WORK REQUEST.
What is needed is an exact copy of the line that contains "EFLAGS 中的 IF 标志不能屏蔽软件产生的中断" and of all later lines to the end of the records below, with no other lines.

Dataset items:
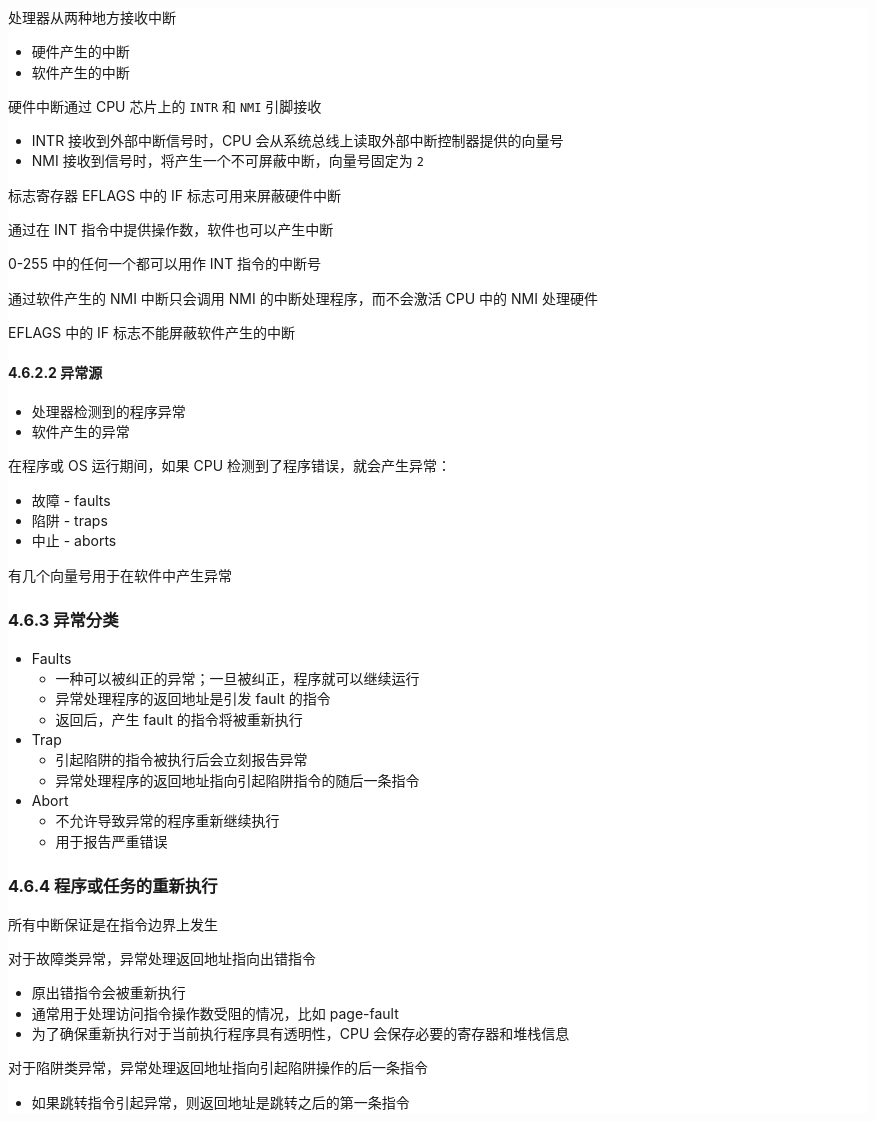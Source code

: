 处理器从两种地方接收中断

* 硬件产生的中断
* 软件产生的中断

硬件中断通过 CPU 芯片上的 `INTR` 和 `NMI` 引脚接收

* INTR 接收到外部中断信号时，CPU 会从系统总线上读取外部中断控制器提供的向量号
* NMI 接收到信号时，将产生一个不可屏蔽中断，向量号固定为 `2`

标志寄存器 EFLAGS 中的 IF 标志可用来屏蔽硬件中断

通过在 INT 指令中提供操作数，软件也可以产生中断

0-255 中的任何一个都可以用作 INT 指令的中断号

通过软件产生的 NMI 中断只会调用 NMI 的中断处理程序，而不会激活 CPU 中的 NMI 处理硬件

EFLAGS 中的 IF 标志不能屏蔽软件产生的中断

#### 4.6.2.2 异常源

* 处理器检测到的程序异常
* 软件产生的异常

在程序或 OS 运行期间，如果 CPU 检测到了程序错误，就会产生异常：

* 故障 - faults
* 陷阱 - traps
* 中止 - aborts

有几个向量号用于在软件中产生异常

### 4.6.3 异常分类

* Faults
  * 一种可以被纠正的异常；一旦被纠正，程序就可以继续运行
  * 异常处理程序的返回地址是引发 fault 的指令
  * 返回后，产生 fault 的指令将被重新执行
* Trap
  * 引起陷阱的指令被执行后会立刻报告异常
  * 异常处理程序的返回地址指向引起陷阱指令的随后一条指令
* Abort
  * 不允许导致异常的程序重新继续执行
  * 用于报告严重错误

### 4.6.4 程序或任务的重新执行

所有中断保证是在指令边界上发生

对于故障类异常，异常处理返回地址指向出错指令

* 原出错指令会被重新执行
* 通常用于处理访问指令操作数受阻的情况，比如 page-fault
* 为了确保重新执行对于当前执行程序具有透明性，CPU 会保存必要的寄存器和堆栈信息

对于陷阱类异常，异常处理返回地址指向引起陷阱操作的后一条指令

* 如果跳转指令引起异常，则返回地址是跳转之后的第一条指令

ANSWER SPACE.
EFLAGS 中的 IF 标志不能屏蔽软件产生的中断

#### 4.6.2.2 异常源

* 处理器检测到的程序异常
* 软件产生的异常

在程序或 OS 运行期间，如果 CPU 检测到了程序错误，就会产生异常：

* 故障 - faults
* 陷阱 - traps
* 中止 - aborts

有几个向量号用于在软件中产生异常

### 4.6.3 异常分类

* Faults
  * 一种可以被纠正的异常；一旦被纠正，程序就可以继续运行
  * 异常处理程序的返回地址是引发 fault 的指令
  * 返回后，产生 fault 的指令将被重新执行
* Trap
  * 引起陷阱的指令被执行后会立刻报告异常
  * 异常处理程序的返回地址指向引起陷阱指令的随后一条指令
* Abort
  * 不允许导致异常的程序重新继续执行
  * 用于报告严重错误

### 4.6.4 程序或任务的重新执行

所有中断保证是在指令边界上发生

对于故障类异常，异常处理返回地址指向出错指令

* 原出错指令会被重新执行
* 通常用于处理访问指令操作数受阻的情况，比如 page-fault
* 为了确保重新执行对于当前执行程序具有透明性，CPU 会保存必要的寄存器和堆栈信息

对于陷阱类异常，异常处理返回地址指向引起陷阱操作的后一条指令

* 如果跳转指令引起异常，则返回地址是跳转之后的第一条指令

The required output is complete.